*TASK DIRECTIONS:* Leave every picture out, and write out the remaining entries exactly.

Entries taken from a collection:
* * *

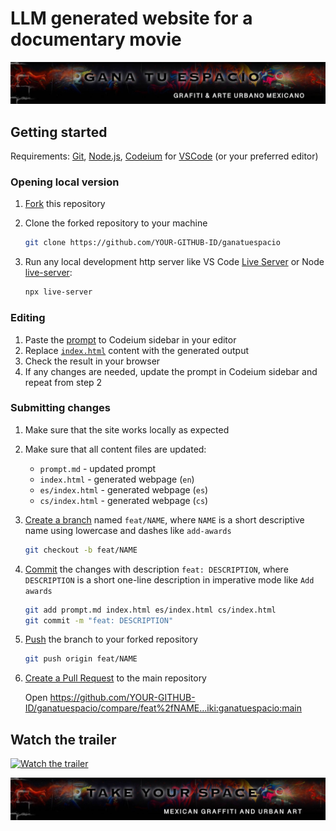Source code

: # LLM generated website for a documentary movie

[![Gana tu espacio | Grafiti & Arte urbano mexicano](./images/header.es.1920.jpg)](http://ganatuespacio.art)

## Getting started

Requirements: [Git](https://git-scm.com/downloads), [Node.js](https://nodejs.org/en/download/current), [Codeium](https://codeium.com/download) for [VSCode](https://code.visualstudio.com/Download) (or your preferred editor)

### Opening local version

1. [Fork](https://github.com/iki/ganatuespacio/fork) this repository

2. Clone the forked repository to your machine

   ```sh
   git clone https://github.com/YOUR-GITHUB-ID/ganatuespacio
   ```

3. Run any local development http server like VS Code [Live Server](https://github.com/ritwickdey/vscode-live-server) or Node [live-server](https://github.com/tapio/live-server):

   ```sh
   npx live-server
   ```

### Editing

1. Paste the [prompt](./prompt.md) to Codeium sidebar in your editor
2. Replace [`index.html`](./index.html) content with the generated output
3. Check the result in your browser
4. If any changes are needed, update the prompt in Codeium sidebar and repeat from step 2

### Submitting changes

1. Make sure that the site works locally as expected
2. Make sure that all content files are updated:

   - `prompt.md` - updated prompt
   - `index.html` - generated webpage (`en`)
   - `es/index.html` - generated webpage (`es`)
   - `cs/index.html` - generated webpage (`cs`)

3. [Create a branch](https://docs.github.com/en/pull-requests/collaborating-with-pull-requests/proposing-changes-to-your-work-with-pull-requests/about-branches) named `feat/NAME`, where `NAME` is a short descriptive name using lowercase and dashes like `add-awards`

   ```sh
   git checkout -b feat/NAME
   ```

4. [Commit](https://github.com/git-guides/git-commit) the changes with description `feat: DESCRIPTION`, where `DESCRIPTION` is a short one-line description in imperative mode like `Add awards`

   ```sh
   git add prompt.md index.html es/index.html cs/index.html
   git commit -m "feat: DESCRIPTION"
   ```

5. [Push](https://github.com/git-guides/git-push) the branch to your forked repository

   ```sh
   git push origin feat/NAME
   ```

6. [Create a Pull Request](https://docs.github.com/en/github/collaborating-with-issues-and-pull-requests/creating-a-pull-request-from-a-fork) to the main repository

   Open https://github.com/YOUR-GITHUB-ID/ganatuespacio/compare/feat%2fNAME...iki:ganatuespacio:main

## Watch the trailer

[![Watch the trailer](https://img.youtube.com/vi/-MFLoG6FGuw/maxresdefault.jpg)](https://youtu.be/-MFLoG6FGuw)

![Take your space | Mexican graffiti and urban art](./images/header.en.1920.jpg)
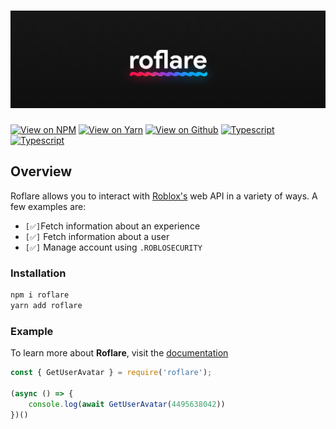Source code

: # <img src="https://github.com/roblox-js/core/blob/main/img/banner.png?raw=true">

[![View on NPM](https://img.shields.io/badge/View%20On%20NPM-0F0F0F?style=for-the-badge)](https://npmjs.com/package/roflare) [![View on Yarn](https://img.shields.io/badge/View%20On%20Yarn-0F0F0F?style=for-the-badge)](https://yarnpkg.com/package/roflare) [![View on Github](https://img.shields.io/badge/View%20On%20Github-0F0F0F?style=for-the-badge)](https://github.com/roblox-js/core) [![Typescript](https://img.shields.io/badge/roflare.ml-0F0F0F?style=for-the-badge)](https://roflare.ml) [![Typescript](https://img.shields.io/badge/built%20with%20typescript-0F0F0F?style=for-the-badge)](https://typescript.com)

## Overview

Roflare allows you to interact with [Roblox's](https://roblox.com) web API in a variety of ways. A few examples are:
- `[✅]`Fetch information about an experience
- `[✅]` Fetch information about a user
- `[✅]` Manage account using `.ROBLOSECURITY`

### Installation

```diff
npm i roflare
yarn add roflare
```

### Example

To learn more about **Roflare**, visit the [documentation](https://docs.roflare.ml)

```js
const { GetUserAvatar } = require('roflare');

(async () => {
    console.log(await GetUserAvatar(4495638042))
})()
```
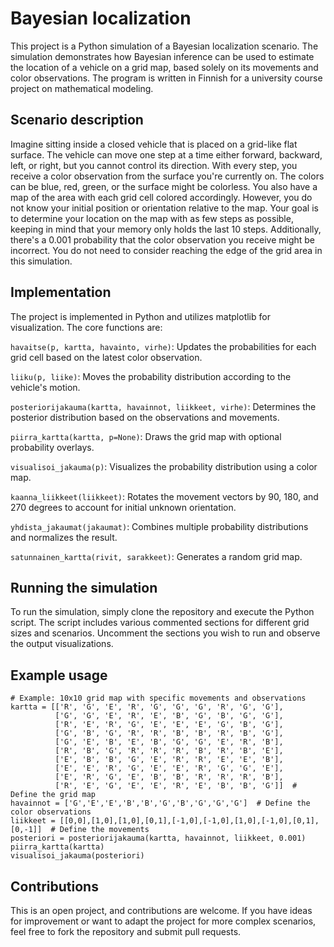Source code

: # Bayesian localization
This project is a Python simulation of a Bayesian localization scenario. The simulation demonstrates how Bayesian inference can be used to estimate the location of a vehicle on a grid map, based solely on its movements and color observations. The program is written in Finnish for a university course project on mathematical modeling.

## Scenario description
Imagine sitting inside a closed vehicle that is placed on a grid-like flat surface. The vehicle can move one step at a time either forward, backward, left, or right, but you cannot control its direction. With every step, you receive a color observation from the surface you're currently on. The colors can be blue, red, green, or the surface might be colorless. You also have a map of the area with each grid cell colored accordingly. However, you do not know your initial position or orientation relative to the map. Your goal is to determine your location on the map with as few steps as possible, keeping in mind that your memory only holds the last 10 steps. Additionally, there's a 0.001 probability that the color observation you receive might be incorrect. You do not need to consider reaching the edge of the grid area in this simulation.

## Implementation
The project is implemented in Python and utilizes matplotlib for visualization. The core functions are:

`havaitse(p, kartta, havainto, virhe)`: Updates the probabilities for each grid cell based on the latest color observation.

`liiku(p, liike)`: Moves the probability distribution according to the vehicle's motion.

`posteriorijakauma(kartta, havainnot, liikkeet, virhe)`: Determines the posterior distribution based on the observations and movements.

`piirra_kartta(kartta, p=None)`: Draws the grid map with optional probability overlays.

`visualisoi_jakauma(p)`: Visualizes the probability distribution using a color map.

`kaanna_liikkeet(liikkeet)`: Rotates the movement vectors by 90, 180, and 270 degrees to account for initial unknown orientation.

`yhdista_jakaumat(jakaumat)`: Combines multiple probability distributions and normalizes the result.

`satunnainen_kartta(rivit, sarakkeet)`: Generates a random grid map.

## Running the simulation
To run the simulation, simply clone the repository and execute the Python script. The script includes various commented sections for different grid sizes and scenarios. Uncomment the sections you wish to run and observe the output visualizations.

## Example usage
```
# Example: 10x10 grid map with specific movements and observations
kartta = [['R', 'G', 'E', 'R', 'G', 'G', 'G', 'R', 'G', 'G'],
          ['G', 'G', 'E', 'R', 'E', 'B', 'G', 'B', 'G', 'G'],
          ['R', 'E', 'R', 'G', 'E', 'E', 'E', 'G', 'B', 'G'],
          ['G', 'B', 'G', 'R', 'R', 'B', 'B', 'R', 'B', 'G'],
          ['G', 'E', 'B', 'E', 'B', 'G', 'G', 'E', 'R', 'B'],
          ['R', 'B', 'G', 'R', 'R', 'R', 'B', 'R', 'B', 'E'],
          ['E', 'B', 'B', 'G', 'E', 'R', 'R', 'E', 'E', 'B'],
          ['E', 'E', 'R', 'G', 'E', 'E', 'R', 'G', 'G', 'E'],
          ['E', 'R', 'G', 'E', 'B', 'B', 'R', 'R', 'R', 'B'],
          ['R', 'E', 'G', 'E', 'E', 'R', 'E', 'B', 'B', 'G']]  # Define the grid map
havainnot = ['G','E','E','B','B','G','B','G','G','G']  # Define the color observations
liikkeet = [[0,0],[1,0],[1,0],[0,1],[-1,0],[-1,0],[1,0],[-1,0],[0,1],[0,-1]]  # Define the movements
posteriori = posteriorijakauma(kartta, havainnot, liikkeet, 0.001)
piirra_kartta(kartta)
visualisoi_jakauma(posteriori)
```

## Contributions
This is an open project, and contributions are welcome. If you have ideas for improvement or want to adapt the project for more complex scenarios, feel free to fork the repository and submit pull requests.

* * *

*TASK RESULT:*
Source code

: # LLM generated website for a documentary movie

[![Gana tu espacio | Grafiti & Arte urbano mexicano](./images/header.es.1920.jpg)](http://ganatuespacio.art)

## Getting started

Requirements: [Git](https://git-scm.com/downloads), [Node.js](https://nodejs.org/en/download/current), [Codeium](https://codeium.com/download) for [VSCode](https://code.visualstudio.com/Download) (or your preferred editor)

### Opening local version

1. [Fork](https://github.com/iki/ganatuespacio/fork) this repository

2. Clone the forked repository to your machine

   ```sh
   git clone https://github.com/YOUR-GITHUB-ID/ganatuespacio
   ```

3. Run any local development http server like VS Code [Live Server](https://github.com/ritwickdey/vscode-live-server) or Node [live-server](https://github.com/tapio/live-server):

   ```sh
   npx live-server
   ```

### Editing

1. Paste the [prompt](./prompt.md) to Codeium sidebar in your editor
2. Replace [`index.html`](./index.html) content with the generated output
3. Check the result in your browser
4. If any changes are needed, update the prompt in Codeium sidebar and repeat from step 2

### Submitting changes

1. Make sure that the site works locally as expected
2. Make sure that all content files are updated:

   - `prompt.md` - updated prompt
   - `index.html` - generated webpage (`en`)
   - `es/index.html` - generated webpage (`es`)
   - `cs/index.html` - generated webpage (`cs`)

3. [Create a branch](https://docs.github.com/en/pull-requests/collaborating-with-pull-requests/proposing-changes-to-your-work-with-pull-requests/about-branches) named `feat/NAME`, where `NAME` is a short descriptive name using lowercase and dashes like `add-awards`

   ```sh
   git checkout -b feat/NAME
   ```

4. [Commit](https://github.com/git-guides/git-commit) the changes with description `feat: DESCRIPTION`, where `DESCRIPTION` is a short one-line description in imperative mode like `Add awards`

   ```sh
   git add prompt.md index.html es/index.html cs/index.html
   git commit -m "feat: DESCRIPTION"
   ```

5. [Push](https://github.com/git-guides/git-push) the branch to your forked repository

   ```sh
   git push origin feat/NAME
   ```

6. [Create a Pull Request](https://docs.github.com/en/github/collaborating-with-issues-and-pull-requests/creating-a-pull-request-from-a-fork) to the main repository

   Open https://github.com/YOUR-GITHUB-ID/ganatuespacio/compare/feat%2fNAME...iki:ganatuespacio:main

## Watch the trailer

[![Watch the trailer](https://img.youtube.com/vi/-MFLoG6FGuw/maxresdefault.jpg)](https://youtu.be/-MFLoG6FGuw)

![Take your space | Mexican graffiti and urban art](./images/header.en.1920.jpg)
Source code

: # <img src="https://github.com/roblox-js/core/blob/main/img/banner.png?raw=true">

[![View on NPM](https://img.shields.io/badge/View%20On%20NPM-0F0F0F?style=for-the-badge)](https://npmjs.com/package/roflare) [![View on Yarn](https://img.shields.io/badge/View%20On%20Yarn-0F0F0F?style=for-the-badge)](https://yarnpkg.com/package/roflare) [![View on Github](https://img.shields.io/badge/View%20On%20Github-0F0F0F?style=for-the-badge)](https://github.com/roblox-js/core) [![Typescript](https://img.shields.io/badge/roflare.ml-0F0F0F?style=for-the-badge)](https://roflare.ml) [![Typescript](https://img.shields.io/badge/built%20with%20typescript-0F0F0F?style=for-the-badge)](https://typescript.com)

## Overview

Roflare allows you to interact with [Roblox's](https://roblox.com) web API in a variety of ways. A few examples are:
- `[✅]`Fetch information about an experience
- `[✅]` Fetch information about a user
- `[✅]` Manage account using `.ROBLOSECURITY`

### Installation

```diff
npm i roflare
yarn add roflare
```

### Example

To learn more about **Roflare**, visit the [documentation](https://docs.roflare.ml)

```js
const { GetUserAvatar } = require('roflare');

(async () => {
    console.log(await GetUserAvatar(4495638042))
})()
```
Source code

: # Bayesian localization
This project is a Python simulation of a Bayesian localization scenario. The simulation demonstrates how Bayesian inference can be used to estimate the location of a vehicle on a grid map, based solely on its movements and color observations. The program is written in Finnish for a university course project on mathematical modeling.

## Scenario description
Imagine sitting inside a closed vehicle that is placed on a grid-like flat surface. The vehicle can move one step at a time either forward, backward, left, or right, but you cannot control its direction. With every step, you receive a color observation from the surface you're currently on. The colors can be blue, red, green, or the surface might be colorless. You also have a map of the area with each grid cell colored accordingly. However, you do not know your initial position or orientation relative to the map. Your goal is to determine your location on the map with as few steps as possible, keeping in mind that your memory only holds the last 10 steps. Additionally, there's a 0.001 probability that the color observation you receive might be incorrect. You do not need to consider reaching the edge of the grid area in this simulation.

## Implementation
The project is implemented in Python and utilizes matplotlib for visualization. The core functions are:

`havaitse(p, kartta, havainto, virhe)`: Updates the probabilities for each grid cell based on the latest color observation.

`liiku(p, liike)`: Moves the probability distribution according to the vehicle's motion.

`posteriorijakauma(kartta, havainnot, liikkeet, virhe)`: Determines the posterior distribution based on the observations and movements.

`piirra_kartta(kartta, p=None)`: Draws the grid map with optional probability overlays.

`visualisoi_jakauma(p)`: Visualizes the probability distribution using a color map.

`kaanna_liikkeet(liikkeet)`: Rotates the movement vectors by 90, 180, and 270 degrees to account for initial unknown orientation.

`yhdista_jakaumat(jakaumat)`: Combines multiple probability distributions and normalizes the result.

`satunnainen_kartta(rivit, sarakkeet)`: Generates a random grid map.

## Running the simulation
To run the simulation, simply clone the repository and execute the Python script. The script includes various commented sections for different grid sizes and scenarios. Uncomment the sections you wish to run and observe the output visualizations.

## Example usage
```
# Example: 10x10 grid map with specific movements and observations
kartta = [['R', 'G', 'E', 'R', 'G', 'G', 'G', 'R', 'G', 'G'],
          ['G', 'G', 'E', 'R', 'E', 'B', 'G', 'B', 'G', 'G'],
          ['R', 'E', 'R', 'G', 'E', 'E', 'E', 'G', 'B', 'G'],
          ['G', 'B', 'G', 'R', 'R', 'B', 'B', 'R', 'B', 'G'],
          ['G', 'E', 'B', 'E', 'B', 'G', 'G', 'E', 'R', 'B'],
          ['R', 'B', 'G', 'R', 'R', 'R', 'B', 'R', 'B', 'E'],
          ['E', 'B', 'B', 'G', 'E', 'R', 'R', 'E', 'E', 'B'],
          ['E', 'E', 'R', 'G', 'E', 'E', 'R', 'G', 'G', 'E'],
          ['E', 'R', 'G', 'E', 'B', 'B', 'R', 'R', 'R', 'B'],
          ['R', 'E', 'G', 'E', 'E', 'R', 'E', 'B', 'B', 'G']]  # Define the grid map
havainnot = ['G','E','E','B','B','G','B','G','G','G']  # Define the color observations
liikkeet = [[0,0],[1,0],[1,0],[0,1],[-1,0],[-1,0],[1,0],[-1,0],[0,1],[0,-1]]  # Define the movements
posteriori = posteriorijakauma(kartta, havainnot, liikkeet, 0.001)
piirra_kartta(kartta)
visualisoi_jakauma(posteriori)
```

## Contributions
This is an open project, and contributions are welcome. If you have ideas for improvement or want to adapt the project for more complex scenarios, feel free to fork the repository and submit pull requests.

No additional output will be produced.